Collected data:
§
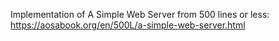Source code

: Implementation of A Simple Web Server from 500 lines or less: https://aosabook.org/en/500L/a-simple-web-server.html
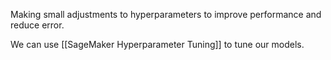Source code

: Making small adjustments to hyperparameters to improve performance and reduce error.

We can use [[SageMaker Hyperparameter Tuning]] to tune our models.
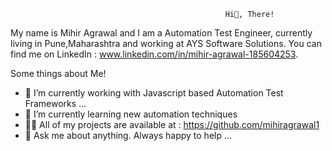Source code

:                                                     Hi👋, There!


My name is Mihir Agrawal and I am a Automation Test Engineer, currently living in Pune,Maharashtra and working at AYS Software Solutions. You can find me on LinkedIn : www.linkedin.com/in/mihir-agrawal-185604253.   

Some things about Me! 

- 🔭 I’m currently working with Javascript based Automation Test Frameworks ...
- 🌱  I’m currently learning new automation techniques
- 👨‍💻 All of my projects are available at : https://github.com/mihiragrawal1
- 💬 Ask me about anything. Always happy to help ...


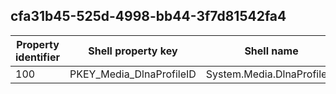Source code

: ## cfa31b45-525d-4998-bb44-3f7d81542fa4

Property identifier | Shell property key | Shell name | Alias
--- | --- | --- | ---
100 | PKEY_Media_DlnaProfileID | System.Media.DlnaProfileID | 

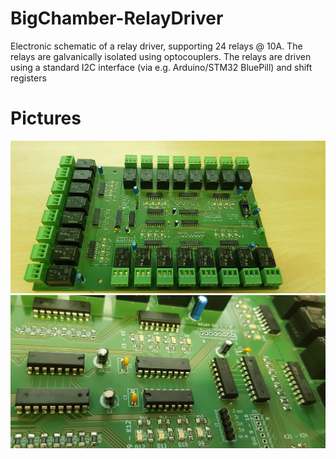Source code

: # BigChamber-RelayDriver
Electronic schematic of a relay driver, supporting 24 relays @ 10A. The relays are galvanically isolated using optocouplers. The relays are driven using a standard I2C interface (via e.g. Arduino/STM32 BluePill) and shift registers

# Pictures
![Relay driver overview][pic2]
![Relay driver closeup view][pic1]

[pic1]: https://github.com/TUM-E21-ThinFilms/BigChamber/blob/master/Relay/Schematics/06_Pictures/k-20190725_110252.jpg?raw=true
[pic2]: https://github.com/TUM-E21-ThinFilms/BigChamber/blob/master/Relay/Schematics/06_Pictures/k-20190725_110336.jpg?raw=true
§
#### Task prompt
Rewrite the data above exactly as given, but omit the images.

#### Solution
Source code

: Implementation of A Simple Web Server from 500 lines or less: https://aosabook.org/en/500L/a-simple-web-server.html
Source code

: Making small adjustments to hyperparameters to improve performance and reduce error.

We can use [[SageMaker Hyperparameter Tuning]] to tune our models.
Source code

:                                                     Hi👋, There!


My name is Mihir Agrawal and I am a Automation Test Engineer, currently living in Pune,Maharashtra and working at AYS Software Solutions. You can find me on LinkedIn : www.linkedin.com/in/mihir-agrawal-185604253.   

Some things about Me! 

- 🔭 I’m currently working with Javascript based Automation Test Frameworks ...
- 🌱  I’m currently learning new automation techniques
- 👨‍💻 All of my projects are available at : https://github.com/mihiragrawal1
- 💬 Ask me about anything. Always happy to help ...


Source code

: ## cfa31b45-525d-4998-bb44-3f7d81542fa4

Property identifier | Shell property key | Shell name | Alias
--- | --- | --- | ---
100 | PKEY_Media_DlnaProfileID | System.Media.DlnaProfileID | 

Source code

: # BigChamber-RelayDriver
Electronic schematic of a relay driver, supporting 24 relays @ 10A. The relays are galvanically isolated using optocouplers. The relays are driven using a standard I2C interface (via e.g. Arduino/STM32 BluePill) and shift registers

# Pictures
![Relay driver overview][pic2]
![Relay driver closeup view][pic1]

[pic1]: https://github.com/TUM-E21-ThinFilms/BigChamber/blob/master/Relay/Schematics/06_Pictures/k-20190725_110252.jpg?raw=true
[pic2]: https://github.com/TUM-E21-ThinFilms/BigChamber/blob/master/Relay/Schematics/06_Pictures/k-20190725_110336.jpg?raw=true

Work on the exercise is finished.